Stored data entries
•••••
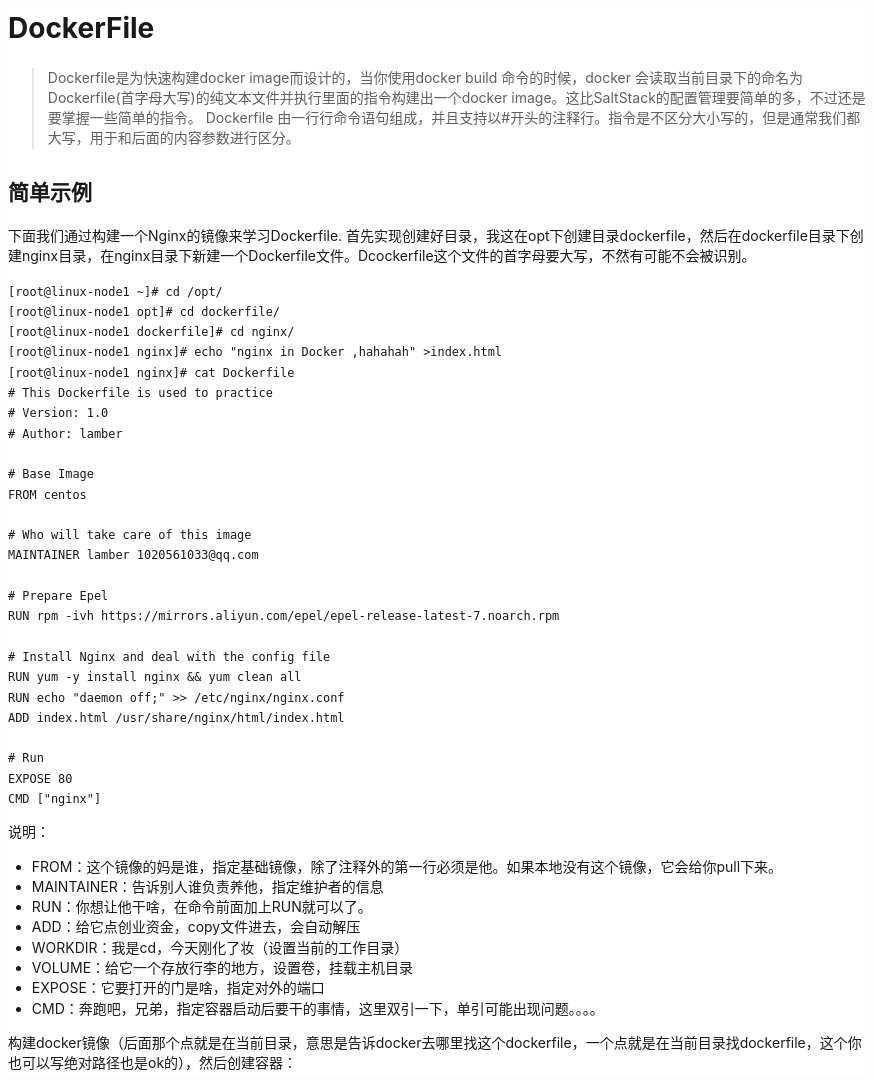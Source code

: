 # DockerFile

> Dockerfile是为快速构建docker image而设计的，当你使用docker build 命令的时候，docker 会读取当前目录下的命名为Dockerfile(首字母大写)的纯文本文件并执行里面的指令构建出一个docker image。这比SaltStack的配置管理要简单的多，不过还是要掌握一些简单的指令。 Dockerfile 由一行行命令语句组成，并且支持以#开头的注释行。指令是不区分大小写的，但是通常我们都大写，用于和后面的内容参数进行区分。

## 简单示例

下面我们通过构建一个Nginx的镜像来学习Dockerfile. 首先实现创建好目录，我这在opt下创建目录dockerfile，然后在dockerfile目录下创建nginx目录，在nginx目录下新建一个Dockerfile文件。Dcockerfile这个文件的首字母要大写，不然有可能不会被识别。

```shell
[root@linux-node1 ~]# cd /opt/
[root@linux-node1 opt]# cd dockerfile/
[root@linux-node1 dockerfile]# cd nginx/
[root@linux-node1 nginx]# echo "nginx in Docker ,hahahah" >index.html
[root@linux-node1 nginx]# cat Dockerfile 
# This Dockerfile is used to practice 
# Version: 1.0
# Author: lamber

# Base Image
FROM centos

# Who will take care of this image
MAINTAINER lamber 1020561033@qq.com

# Prepare Epel
RUN rpm -ivh https://mirrors.aliyun.com/epel/epel-release-latest-7.noarch.rpm

# Install Nginx and deal with the config file
RUN yum -y install nginx && yum clean all
RUN echo "daemon off;" >> /etc/nginx/nginx.conf
ADD index.html /usr/share/nginx/html/index.html

# Run
EXPOSE 80
CMD ["nginx"]
```

说明：

- FROM：这个镜像的妈是谁，指定基础镜像，除了注释外的第一行必须是他。如果本地没有这个镜像，它会给你pull下来。
- MAINTAINER：告诉别人谁负责养他，指定维护者的信息
- RUN：你想让他干啥，在命令前面加上RUN就可以了。
- ADD：给它点创业资金，copy文件进去，会自动解压
- WORKDIR：我是cd，今天刚化了妆（设置当前的工作目录）
- VOLUME：给它一个存放行李的地方，设置卷，挂载主机目录
- EXPOSE：它要打开的门是啥，指定对外的端口
- CMD：奔跑吧，兄弟，指定容器启动后要干的事情，这里双引一下，单引可能出现问题。。。。

构建docker镜像（后面那个点就是在当前目录，意思是告诉docker去哪里找这个dockerfile，一个点就是在当前目录找dockerfile，这个你也可以写绝对路径也是ok的），然后创建容器：
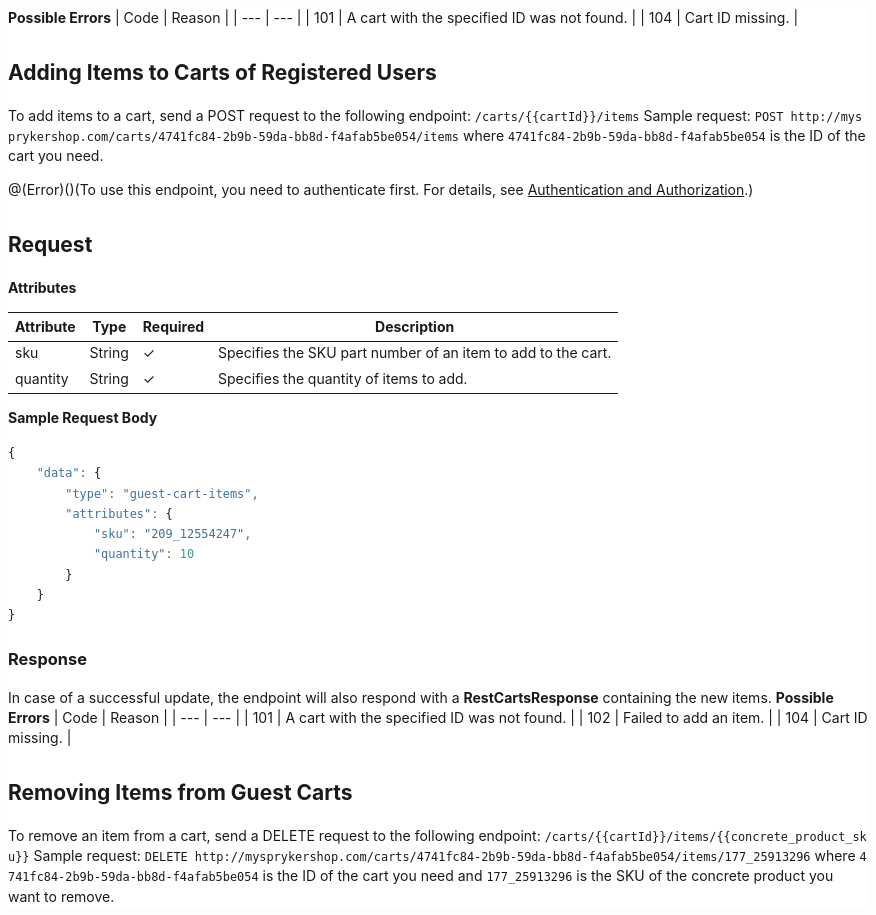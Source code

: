 **Possible Errors**
| Code | Reason |
| --- | --- |
| 101 | A cart with the specified ID was not found. |
| 104 | Cart ID missing. |

## Adding Items to Carts of Registered Users
To add items to a cart, send a POST request to the following endpoint:
`/carts/{{cartId}}/items`
Sample request: `POST http://mysprykershop.com/carts/4741fc84-2b9b-59da-bb8d-f4afab5be054/items`
where `4741fc84-2b9b-59da-bb8d-f4afab5be054` is the ID of the cart you need.

@(Error)()(To use this endpoint, you need to authenticate first. For details, see [Authentication and Authorization]().)

## Request
**Attributes**

| Attribute | Type | Required | Description |
|---|---|---|---|
| sku | String |✓  | Specifies the SKU part number of an item to add to the cart. |
| quantity | String |✓  | Specifies the quantity of items to add. |

**Sample Request Body**
```js
{
	"data": {
		"type": "guest-cart-items",
		"attributes": {
			"sku": "209_12554247",
			"quantity": 10
		}
	}
}
```

### Response
In case of a successful update, the endpoint will also respond with a **RestCartsResponse** containing the new items.
**Possible Errors**
| Code | Reason |
| --- | --- |
| 101 | A cart with the specified ID was not found. |
| 102 | Failed to add an item. |
| 104 | Cart ID missing. |

## Removing Items from Guest Carts
To remove an item from a cart, send a DELETE request to the following endpoint:
`/carts/{{cartId}}/items/{{concrete_product_sku}}`
Sample request: `DELETE http://mysprykershop.com/carts/4741fc84-2b9b-59da-bb8d-f4afab5be054/items/177_25913296`
where `4741fc84-2b9b-59da-bb8d-f4afab5be054` is the ID of the cart you need and `177_25913296` is the SKU of the concrete product you want to remove.
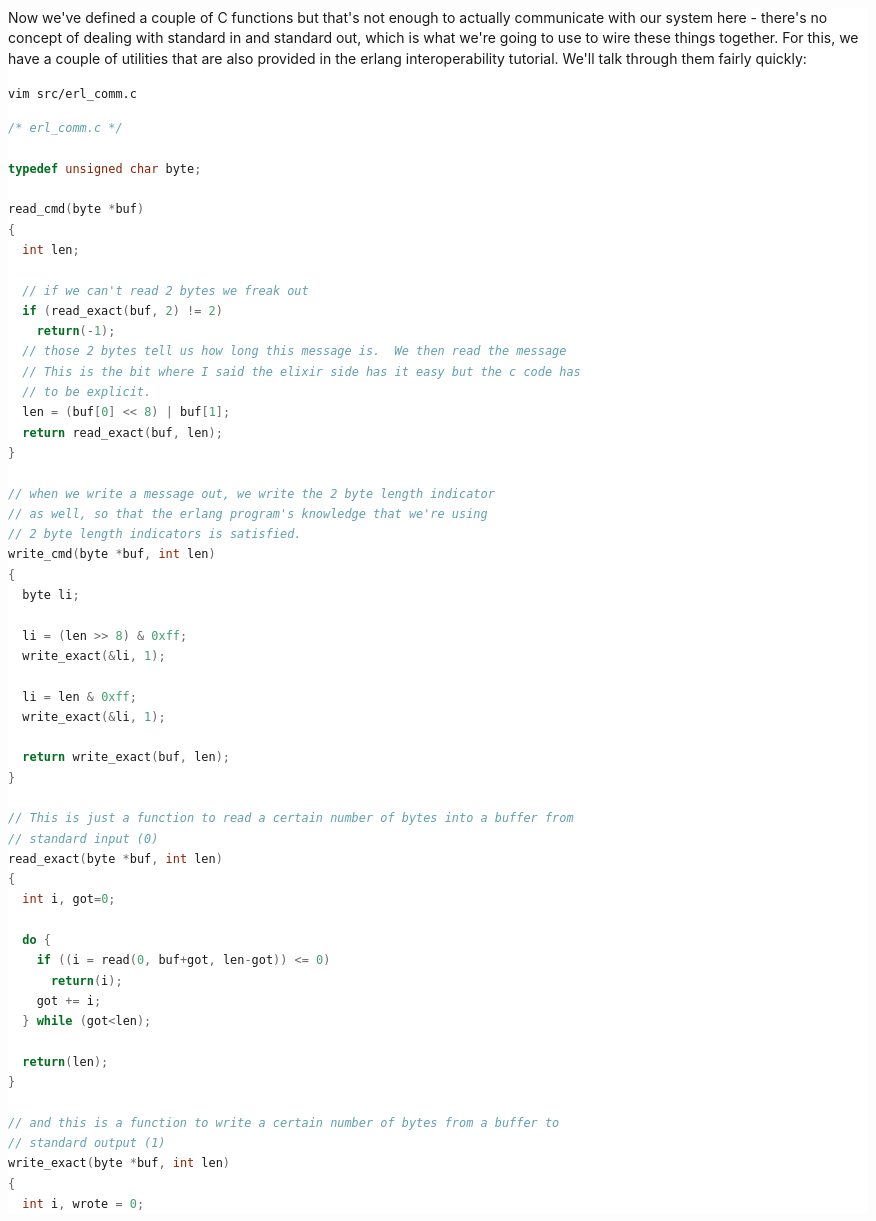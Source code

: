 Now we've defined a couple of C functions but that's not enough to actually
communicate with our system here - there's no concept of dealing with standard
in and standard out, which is what we're going to use to wire these things
together.  For this, we have a couple of utilities that are also provided in the
erlang interoperability tutorial.  We'll talk through them fairly quickly:

```sh
vim src/erl_comm.c
```

```c
/* erl_comm.c */

typedef unsigned char byte;

read_cmd(byte *buf)
{
  int len;

  // if we can't read 2 bytes we freak out
  if (read_exact(buf, 2) != 2)
    return(-1);
  // those 2 bytes tell us how long this message is.  We then read the message
  // This is the bit where I said the elixir side has it easy but the c code has
  // to be explicit.
  len = (buf[0] << 8) | buf[1];
  return read_exact(buf, len);
}

// when we write a message out, we write the 2 byte length indicator
// as well, so that the erlang program's knowledge that we're using
// 2 byte length indicators is satisfied.
write_cmd(byte *buf, int len)
{
  byte li;

  li = (len >> 8) & 0xff;
  write_exact(&li, 1);

  li = len & 0xff;
  write_exact(&li, 1);

  return write_exact(buf, len);
}

// This is just a function to read a certain number of bytes into a buffer from
// standard input (0)
read_exact(byte *buf, int len)
{
  int i, got=0;

  do {
    if ((i = read(0, buf+got, len-got)) <= 0)
      return(i);
    got += i;
  } while (got<len);

  return(len);
}

// and this is a function to write a certain number of bytes from a buffer to
// standard output (1)
write_exact(byte *buf, int len)
{
  int i, wrote = 0;
```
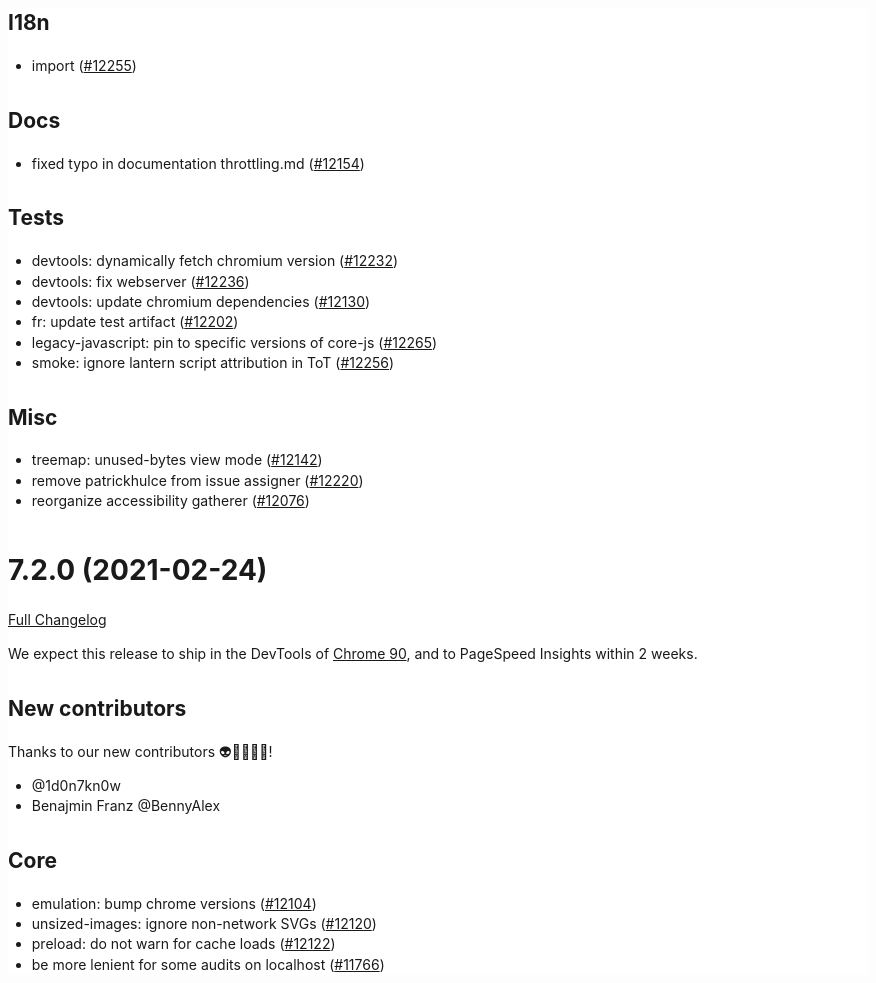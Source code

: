 ## I18n

* import ([#12255](https://github.com/GoogleChrome/lighthouse/pull/12255))

## Docs

* fixed typo in documentation throttling.md ([#12154](https://github.com/GoogleChrome/lighthouse/pull/12154))

## Tests

* devtools: dynamically fetch chromium version ([#12232](https://github.com/GoogleChrome/lighthouse/pull/12232))
* devtools: fix webserver ([#12236](https://github.com/GoogleChrome/lighthouse/pull/12236))
* devtools: update chromium dependencies ([#12130](https://github.com/GoogleChrome/lighthouse/pull/12130))
* fr: update test artifact ([#12202](https://github.com/GoogleChrome/lighthouse/pull/12202))
* legacy-javascript: pin to specific versions of core-js ([#12265](https://github.com/GoogleChrome/lighthouse/pull/12265))
* smoke: ignore lantern script attribution in ToT ([#12256](https://github.com/GoogleChrome/lighthouse/pull/12256))

## Misc

* treemap: unused-bytes view mode ([#12142](https://github.com/GoogleChrome/lighthouse/pull/12142))
* remove patrickhulce from issue assigner ([#12220](https://github.com/GoogleChrome/lighthouse/pull/12220))
* reorganize accessibility gatherer ([#12076](https://github.com/GoogleChrome/lighthouse/pull/12076))

<a name="7.2.0"></a>
# 7.2.0 (2021-02-24)
[Full Changelog](https://github.com/GoogleChrome/lighthouse/compare/v7.1.0...v7.2.0)

We expect this release to ship in the DevTools of [Chrome 90](https://chromiumdash.appspot.com/schedule), and to PageSpeed Insights within 2 weeks.

## New contributors

Thanks to our new contributors 👽🐷🐰🐯🐻!

- @1d0n7kn0w
- Benajmin Franz @BennyAlex

## Core

* emulation: bump chrome versions ([#12104](https://github.com/GoogleChrome/lighthouse/pull/12104))
* unsized-images: ignore non-network SVGs ([#12120](https://github.com/GoogleChrome/lighthouse/pull/12120))
* preload: do not warn for cache loads ([#12122](https://github.com/GoogleChrome/lighthouse/pull/12122))
* be more lenient for some audits on localhost ([#11766](https://github.com/GoogleChrome/lighthouse/pull/11766))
•••••
## Work item
Without the pictures, give every line above again exactly.

## Output
Source code

: # DockerFile

> Dockerfile是为快速构建docker image而设计的，当你使用docker build 命令的时候，docker 会读取当前目录下的命名为Dockerfile(首字母大写)的纯文本文件并执行里面的指令构建出一个docker image。这比SaltStack的配置管理要简单的多，不过还是要掌握一些简单的指令。 Dockerfile 由一行行命令语句组成，并且支持以#开头的注释行。指令是不区分大小写的，但是通常我们都大写，用于和后面的内容参数进行区分。

## 简单示例

下面我们通过构建一个Nginx的镜像来学习Dockerfile. 首先实现创建好目录，我这在opt下创建目录dockerfile，然后在dockerfile目录下创建nginx目录，在nginx目录下新建一个Dockerfile文件。Dcockerfile这个文件的首字母要大写，不然有可能不会被识别。

```shell
[root@linux-node1 ~]# cd /opt/
[root@linux-node1 opt]# cd dockerfile/
[root@linux-node1 dockerfile]# cd nginx/
[root@linux-node1 nginx]# echo "nginx in Docker ,hahahah" >index.html
[root@linux-node1 nginx]# cat Dockerfile 
# This Dockerfile is used to practice 
# Version: 1.0
# Author: lamber

# Base Image
FROM centos

# Who will take care of this image
MAINTAINER lamber 1020561033@qq.com

# Prepare Epel
RUN rpm -ivh https://mirrors.aliyun.com/epel/epel-release-latest-7.noarch.rpm

# Install Nginx and deal with the config file
RUN yum -y install nginx && yum clean all
RUN echo "daemon off;" >> /etc/nginx/nginx.conf
ADD index.html /usr/share/nginx/html/index.html

# Run
EXPOSE 80
CMD ["nginx"]
```

说明：

- FROM：这个镜像的妈是谁，指定基础镜像，除了注释外的第一行必须是他。如果本地没有这个镜像，它会给你pull下来。
- MAINTAINER：告诉别人谁负责养他，指定维护者的信息
- RUN：你想让他干啥，在命令前面加上RUN就可以了。
- ADD：给它点创业资金，copy文件进去，会自动解压
- WORKDIR：我是cd，今天刚化了妆（设置当前的工作目录）
- VOLUME：给它一个存放行李的地方，设置卷，挂载主机目录
- EXPOSE：它要打开的门是啥，指定对外的端口
- CMD：奔跑吧，兄弟，指定容器启动后要干的事情，这里双引一下，单引可能出现问题。。。。

构建docker镜像（后面那个点就是在当前目录，意思是告诉docker去哪里找这个dockerfile，一个点就是在当前目录找dockerfile，这个你也可以写绝对路径也是ok的），然后创建容器：
Source code

: **Possible Errors**
| Code | Reason |
| --- | --- |
| 101 | A cart with the specified ID was not found. |
| 104 | Cart ID missing. |

## Adding Items to Carts of Registered Users
To add items to a cart, send a POST request to the following endpoint:
`/carts/{{cartId}}/items`
Sample request: `POST http://mysprykershop.com/carts/4741fc84-2b9b-59da-bb8d-f4afab5be054/items`
where `4741fc84-2b9b-59da-bb8d-f4afab5be054` is the ID of the cart you need.

@(Error)()(To use this endpoint, you need to authenticate first. For details, see [Authentication and Authorization]().)

## Request
**Attributes**

| Attribute | Type | Required | Description |
|---|---|---|---|
| sku | String |✓  | Specifies the SKU part number of an item to add to the cart. |
| quantity | String |✓  | Specifies the quantity of items to add. |

**Sample Request Body**
```js
{
	"data": {
		"type": "guest-cart-items",
		"attributes": {
			"sku": "209_12554247",
			"quantity": 10
		}
	}
}
```

### Response
In case of a successful update, the endpoint will also respond with a **RestCartsResponse** containing the new items.
**Possible Errors**
| Code | Reason |
| --- | --- |
| 101 | A cart with the specified ID was not found. |
| 102 | Failed to add an item. |
| 104 | Cart ID missing. |

## Removing Items from Guest Carts
To remove an item from a cart, send a DELETE request to the following endpoint:
`/carts/{{cartId}}/items/{{concrete_product_sku}}`
Sample request: `DELETE http://mysprykershop.com/carts/4741fc84-2b9b-59da-bb8d-f4afab5be054/items/177_25913296`
where `4741fc84-2b9b-59da-bb8d-f4afab5be054` is the ID of the cart you need and `177_25913296` is the SKU of the concrete product you want to remove.
Source code

: Now we've defined a couple of C functions but that's not enough to actually
communicate with our system here - there's no concept of dealing with standard
in and standard out, which is what we're going to use to wire these things
together.  For this, we have a couple of utilities that are also provided in the
erlang interoperability tutorial.  We'll talk through them fairly quickly:

```sh
vim src/erl_comm.c
```

```c
/* erl_comm.c */

typedef unsigned char byte;

read_cmd(byte *buf)
{
  int len;

  // if we can't read 2 bytes we freak out
  if (read_exact(buf, 2) != 2)
    return(-1);
  // those 2 bytes tell us how long this message is.  We then read the message
  // This is the bit where I said the elixir side has it easy but the c code has
  // to be explicit.
  len = (buf[0] << 8) | buf[1];
  return read_exact(buf, len);
}

// when we write a message out, we write the 2 byte length indicator
// as well, so that the erlang program's knowledge that we're using
// 2 byte length indicators is satisfied.
write_cmd(byte *buf, int len)
{
  byte li;

  li = (len >> 8) & 0xff;
  write_exact(&li, 1);

  li = len & 0xff;
  write_exact(&li, 1);

  return write_exact(buf, len);
}

// This is just a function to read a certain number of bytes into a buffer from
// standard input (0)
read_exact(byte *buf, int len)
{
  int i, got=0;

  do {
    if ((i = read(0, buf+got, len-got)) <= 0)
      return(i);
    got += i;
  } while (got<len);

  return(len);
}

// and this is a function to write a certain number of bytes from a buffer to
// standard output (1)
write_exact(byte *buf, int len)
{
  int i, wrote = 0;
```
Source code

: ## I18n

* import ([#12255](https://github.com/GoogleChrome/lighthouse/pull/12255))

## Docs

* fixed typo in documentation throttling.md ([#12154](https://github.com/GoogleChrome/lighthouse/pull/12154))

## Tests

* devtools: dynamically fetch chromium version ([#12232](https://github.com/GoogleChrome/lighthouse/pull/12232))
* devtools: fix webserver ([#12236](https://github.com/GoogleChrome/lighthouse/pull/12236))
* devtools: update chromium dependencies ([#12130](https://github.com/GoogleChrome/lighthouse/pull/12130))
* fr: update test artifact ([#12202](https://github.com/GoogleChrome/lighthouse/pull/12202))
* legacy-javascript: pin to specific versions of core-js ([#12265](https://github.com/GoogleChrome/lighthouse/pull/12265))
* smoke: ignore lantern script attribution in ToT ([#12256](https://github.com/GoogleChrome/lighthouse/pull/12256))

## Misc

* treemap: unused-bytes view mode ([#12142](https://github.com/GoogleChrome/lighthouse/pull/12142))
* remove patrickhulce from issue assigner ([#12220](https://github.com/GoogleChrome/lighthouse/pull/12220))
* reorganize accessibility gatherer ([#12076](https://github.com/GoogleChrome/lighthouse/pull/12076))

<a name="7.2.0"></a>
# 7.2.0 (2021-02-24)
[Full Changelog](https://github.com/GoogleChrome/lighthouse/compare/v7.1.0...v7.2.0)

We expect this release to ship in the DevTools of [Chrome 90](https://chromiumdash.appspot.com/schedule), and to PageSpeed Insights within 2 weeks.

## New contributors

Thanks to our new contributors 👽🐷🐰🐯🐻!

- @1d0n7kn0w
- Benajmin Franz @BennyAlex

## Core

* emulation: bump chrome versions ([#12104](https://github.com/GoogleChrome/lighthouse/pull/12104))
* unsized-images: ignore non-network SVGs ([#12120](https://github.com/GoogleChrome/lighthouse/pull/12120))
* preload: do not warn for cache loads ([#12122](https://github.com/GoogleChrome/lighthouse/pull/12122))
* be more lenient for some audits on localhost ([#11766](https://github.com/GoogleChrome/lighthouse/pull/11766))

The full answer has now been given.